CLRSCR      LDA #$0000        ;$8000_0000 START OF VIDEO MEMORY
            STA SCRLO         ;X VALUE
            LDA #$8000
            STA SCRHI         ;Y VALUE
            LDX #$01E0        
            LDA SCRCOL
AB          LDY #$0280        ;$81DF_027F END OF VIDEO MEMORY
AA          STA (SCRLO),Y
            DEY
            BNE AA
            STA (SCRLO),Y     ;GET THAT LAST PIXEL!
            INC SCRHI
            DEX
            BNE AB
            RTS

[ElEctric_EyE]

Having some fun with the .b core (RADIUS is $0010):) :

Code: Select all

LDA #$0140           ;X CENTER OF 640x480 SCREEN 
            STA SCRLO
            LDA #$80F0           ;Y CENTER OF 640x480 SCREEN
            STA SCRHI
            STBiy SCRLO          ;  STB (SCRLO),Y    PLOT
            
            LDA SCRHI            ;A ACCUMULATOR, Y COORDINATE
            SBCAopCzp YRADIUS     ;C ACCUMULATOR, Y MATH
            STCzp SCRHI
            STBiy SCRLO          ;PLOT
            ADCAopCzp YRADIUS
            STCzp SCRHI
            STBiy SCRLO          ;PLOT
            STA SCRHI            ;RE-CENTER
            
            LDDzp SCRLO          ;D ACCUMULATOR, X COORDINATE
            SBCDopEzp XRADIUS     ;E ACCUMULATOR, X MATH
            STEzp SCRLO
            STBiy SCRLO          ;PLOT
            ADCDopEzp XRADIUS
            STEzp SCRLO
            STBiy SCRLO          ;PLOT

[ElEctric_EyE]

Ugh, not so easy to convert 6502 programs to 65Org16!
I successfully converted Lee's Square routine made for the 6502.
But I have a headache from trying to convert his SquareRoot routine.

EDIT: Ohhh, I found a fast routine here I'll try to convert! It works in MK's assembler/debugger, but there is no remainder, so testing sqrt(13)=3.6 = 3. Not even rounded off.

[Arlet]

If your goal is to draw circles, you should check out Bresenham's circle algorithm.
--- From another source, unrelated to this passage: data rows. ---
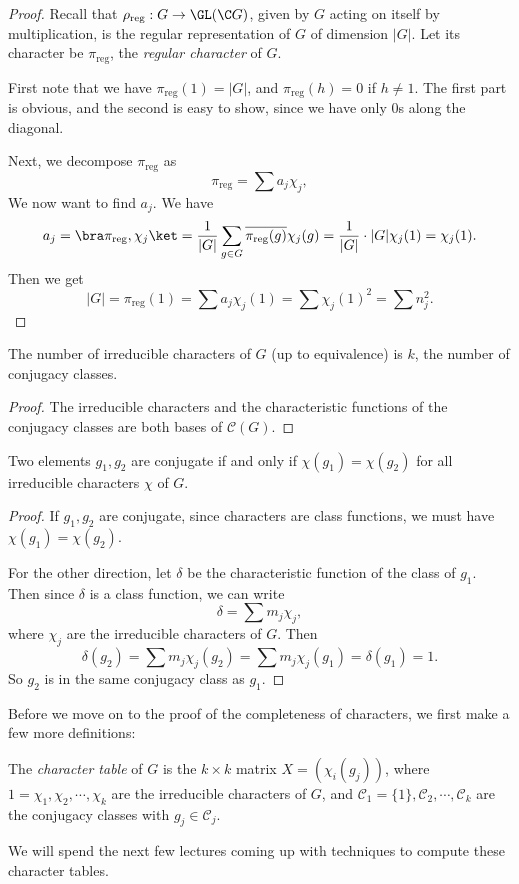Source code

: \documentclass[a4paper]{article}
\begin{document}
\begin{proof}
  Recall that $\rho_{\mathrm{reg}}: G \to \GL(\C G)$, given by $G$ acting on itself by multiplication, is the regular representation of $G$ of dimension $|G|$. Let its character be $\pi_{\mathrm{reg}}$, the \emph{regular character} of $G$.

  First note that we have $\pi_{\mathrm{reg}}(1) = |G|$, and $\pi_{\mathrm{reg}}(h) = 0$ if $h\not= 1$. The first part is obvious, and the second is easy to show, since we have only $0$s along the diagonal.

  Next, we decompose $\pi_{\mathrm{reg}}$ as
  \[
    \pi_{\mathrm{reg}} = \sum a_j \chi_j,
  \]
  We now want to find $a_j$. We have
  \[
    a_j = \bra \pi_{\mathrm{reg}}, \chi_j\ket = \frac{1}{|G|} \sum_{g \in G} \overline{\pi_{\mathrm{reg}}(g)} \chi_j(g) = \frac{1}{|G|} \cdot |G| \chi_j(1) = \chi_j(1).
  \]
  Then we get
  \[
    |G| = \pi_{\mathrm{reg}}(1) = \sum a_j \chi_j(1) = \sum \chi_j(1)^2 = \sum n_j^2.
  \]
\end{proof}

\begin{cor}
  The number of irreducible characters of $G$ (up to equivalence) is $k$, the number of conjugacy classes.
\end{cor}

\begin{proof}
  The irreducible characters and the characteristic functions of the conjugacy classes are both bases of $\mathcal{C}(G)$.
\end{proof}

\begin{cor}
  Two elements $g_1, g_2$ are conjugate if and only if $\chi(g_1) = \chi(g_2)$ for all irreducible characters $\chi$ of $G$.
\end{cor}

\begin{proof}
  If $g_1, g_2$ are conjugate, since characters are class functions, we must have $\chi(g_1) = \chi(g_2)$.

  For the other direction, let $\delta$ be the characteristic function of the class of $g_1$. Then since $\delta$ is a class function, we can write
  \[
    \delta = \sum m_j \chi_j,
  \]
  where $\chi_j$ are the irreducible characters of $G$. Then
  \[
    \delta(g_2) = \sum m_j \chi_j(g_2) = \sum m_j \chi_j(g_1) = \delta(g_1) = 1.
  \]
  So $g_2$ is in the same conjugacy class as $g_1$.
\end{proof}

Before we move on to the proof of the completeness of characters, we first make a few more definitions:
\begin{defi}
  The \emph{character table} of $G$ is the $k \times k$ matrix $X = (\chi_i (g_j))$, where $1 = \chi_1, \chi_2, \cdots, \chi_k$ are the irreducible characters of $G$, and $\mathcal{C}_1 = \{1\}, \mathcal{C}_2, \cdots, \mathcal{C}_k$ are the conjugacy classes with $g_j \in \mathcal{C}_j$.
\end{defi}
We will spend the next few lectures coming up with techniques to compute these character tables.
\end{document}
It only uses simple operations as long as you draw full circles.

[ElEctric_EyE]

Yes I'm going for circles, but I need some code now! I can't afford weeks of figuring that stuff out. I never learned C.
I already have the Square routine, all I need is the SQRT and I'll have something I hope.
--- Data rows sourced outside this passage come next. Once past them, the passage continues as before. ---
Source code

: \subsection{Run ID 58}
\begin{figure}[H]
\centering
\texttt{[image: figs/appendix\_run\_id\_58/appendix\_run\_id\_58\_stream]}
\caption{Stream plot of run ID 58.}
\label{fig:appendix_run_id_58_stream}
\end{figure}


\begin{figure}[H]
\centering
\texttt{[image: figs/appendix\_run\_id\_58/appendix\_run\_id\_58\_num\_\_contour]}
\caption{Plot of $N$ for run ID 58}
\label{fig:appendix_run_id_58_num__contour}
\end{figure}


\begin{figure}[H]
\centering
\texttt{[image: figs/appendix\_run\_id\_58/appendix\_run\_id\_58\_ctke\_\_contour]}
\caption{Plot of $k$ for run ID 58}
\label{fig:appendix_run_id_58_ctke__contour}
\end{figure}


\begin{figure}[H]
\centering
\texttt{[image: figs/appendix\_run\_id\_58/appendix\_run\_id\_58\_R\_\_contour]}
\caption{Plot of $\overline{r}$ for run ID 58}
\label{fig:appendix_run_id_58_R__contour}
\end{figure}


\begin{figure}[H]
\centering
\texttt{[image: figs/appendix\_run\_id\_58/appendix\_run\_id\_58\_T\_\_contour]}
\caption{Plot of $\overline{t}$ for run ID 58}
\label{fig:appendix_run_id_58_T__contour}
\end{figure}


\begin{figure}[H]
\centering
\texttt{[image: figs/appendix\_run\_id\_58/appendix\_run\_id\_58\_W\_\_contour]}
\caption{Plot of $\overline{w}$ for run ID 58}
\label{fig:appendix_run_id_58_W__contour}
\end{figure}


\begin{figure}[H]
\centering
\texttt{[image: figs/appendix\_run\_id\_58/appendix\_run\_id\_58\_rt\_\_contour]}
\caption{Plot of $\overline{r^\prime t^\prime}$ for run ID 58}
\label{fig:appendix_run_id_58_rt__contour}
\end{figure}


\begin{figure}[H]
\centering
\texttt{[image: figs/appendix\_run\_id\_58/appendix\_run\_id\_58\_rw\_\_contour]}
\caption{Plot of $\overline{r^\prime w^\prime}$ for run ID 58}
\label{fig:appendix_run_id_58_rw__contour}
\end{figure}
Maybe I will have to take some time converting Bresenham line algorithm to assembly. After these 2 algorithms, circle and line, the sky is the limit.

[8BIT]

Arlet wrote:

If your goal is to draw circles, you should check out Bresenham's circle algorithm. It only uses simple operations as long as you draw full circles.

Hey EE,

My SBC-3 cc65 library uses the Bresenham alorithm. So does my AVR 320x240 display. I posted a QuickBASIC conversion here:
viewtopic.php?f=1&t=2087&hilit=320x240&start=16

I can post a stand alone aseembly version if you want it... might take a day to put it together though.

Daryl

[ElEctric_EyE]

8BIT wrote:

...I can post a stand alone assembly version if you want it... might take a day to put it together though.

Daryl

I would be in your debt!

[ElEctric_EyE]

I just now realized (even after I was celebrating! ) I had to reset the origin after plotting each and every pixel! WOOOO!
EDIT: It's still not 100% because I was expecting a 1/2 circle on the right side only, but I may learn from the mistake!

[ElEctric_EyE]

This is what I was after, had the loop check (bne) too early. The following is correct together with these 1st 2 subroutines:

Code: Select all

START:	    LDA #$0000
            TAZP                 ;SET ZEROPAGE @$0000_0000
            LDA #$0001
            TASP                 ;SET STACKPAGE @$0001_0000
            
            LDWi $0000           ;  LDW #$0000 - SET BLACK SCREEN ACCORDING TO COLOR LUT
            LDBaw COLTABLE       ;  LDB COLTABLE,w
            STBzp SCRCOL          ;  STB SCRCOL
            JSR CLRSCR
            
            LDWi $0005           ;  LDW #$0005 - SET PIXEL COLOR GREEN ACCORDING TO COLOR LUT
            LDBaw COLTABLE       ;  LDB COLTABLE,w
            STBzp PXLCOL         ; B ACCUMULATOR, PIXELCOLOR
            LDA #$0000
            STA Numberh
            CLC
            
            LDWi $0000           ; LDW #$0000
            
AC          LDA #$0140           ; X CENTER OF 640x480 SCREEN 
            STA SCRLO
            LDA #$80F0           ; Y CENTER OF 640x480 SCREEN
            STA SCRHI            ; START @ORIGIN
                        
            STWzp Number         ; This 'Number' is actually X 
            JSR Square           ; Now square it!
            LDA #$E100           ; Radius=$F0, R^2=$E100
            SBC Sqr              ; Sqr=Number^2
            STA Numberl          ; This Numberl IS (R^2-X^2)
            JSR SqRoot           ; THIS ROUTINE WILL RETURN Root=SQRT(Numberl)
            
            TWY
            LDA SCRHI            ;A ACCUMULATOR, Y COORDINATE
            SBCAopCzp Root       ;C ACCUMULATOR, Y MATH
            STCzp SCRHI
            STBiy SCRLO          ;PLOT 1st Quadrant
            ADCAopCzp Root
            STCzp SCRHI
            STBiy SCRLO          ;PLOT 2nd Quadrant
                                    
            INW
            CPWi $00EF           ; CPW #$00EF
            BNE AC
            
END         JMP END

EDIT: Tightened up the assembly code, same result except for the center pixel.

[dclxvi]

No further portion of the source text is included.